Anchorage is also famous for Alaska’s most frequently climbed peak, Flattop Mountain. This trail has a total elevation gain of 1,350 feet in 1.5 miles and the peak provides stupendous views of the city, the valleys, Cook Inlet and Mount McKinley in the northwest. From the same trailhead, there is easy access to Powerline Pass, one of Anchorage’s most beautiful trails and one of my favorites.

Powerline pass as seen from Flattop

These trails are all part of the Chugach State Park trail system. The Chugach Mountains run along the east of the city, and are accessible from various points along the Anchorage trail network. In 2010 Harlow Robinson traversed the twelve peaks with an elevation higher than 5,000 feet, completing the Front Range Link-Up in under 23 hours. (Robinson has won the tortuous Matanuska Peak Challenge six times and the backcountry Cross Pass Crossing marathon twice.) [].

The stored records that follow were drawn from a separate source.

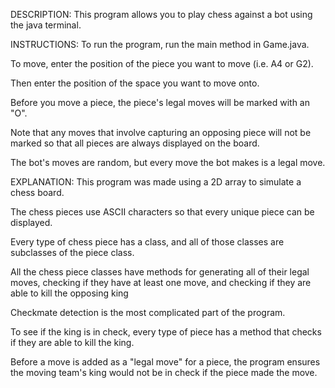 DESCRIPTION: 
This program allows you to play chess against a bot using the java terminal. 

INSTRUCTIONS:
To run the program, run the main method in Game.java. 

To move, enter the position of the piece you want to move (i.e. A4 or G2). 

Then enter the position of the space you want to move onto. 

Before you move a piece, the piece's legal moves will be marked with an "O". 

Note that any moves that involve capturing an opposing piece will not be marked so that all pieces are always displayed on the board.

The bot's moves are random, but every move the bot makes is a legal move.

EXPLANATION:
This program was made using a 2D array to simulate a chess board. 

The chess pieces use ASCII characters so that every unique piece can be displayed. 

Every type of chess piece has a class, and all of those classes are subclasses of the piece class.

All the chess piece classes have methods for generating all of their legal moves, checking if they have at least one move, and checking if they are able to kill the opposing king

Checkmate detection is the most complicated part of the program. 

To see if the king is in check, every type of piece has a method that checks if they are able to kill the king.

Before a move is added as a "legal move" for a piece, the program ensures the moving team's king would not be in check if the piece made the move.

Runners who train on these trails might be preparing for two of south-central Alaska’s biggest trail races. In June, competitive trail runners connect Girdwood (40 miles south of Anchorage) to Eagle River (15 miles north of Anchorage) using trails through the Chugach Range, running as the crow flies, in the Crow Pass Race.

This marathon-length race has fixed start and end points, but the route past the Monarch mine ruins, Crystal Lake, Raven Glacier and Eagle River is up to the racers. Runners have one hour to make it to the top of the first mountain (where they invariably have to run through snow), and a further five hours to complete the race. Roughly-defined paths help out at times, but there are large sections of the trail where the tundra is unflattened and the bush is overgrown. Encounters with bears, moose and Dall sheep are common. Halfway through the race, the runners choose their own place to ford the thigh-deep, 25-foot, glacial-fed Eagle River.

Crow Pass veterans recognize rock piles and distinctive trees, and spend their summers working out short cuts and fine-tuning their routes. It’s a physically demanding race, but it’s great fun! The 2010 Crow Pass was won by Geoff Roes, a Juneau-based trail runner who also won last year’s Western States 100.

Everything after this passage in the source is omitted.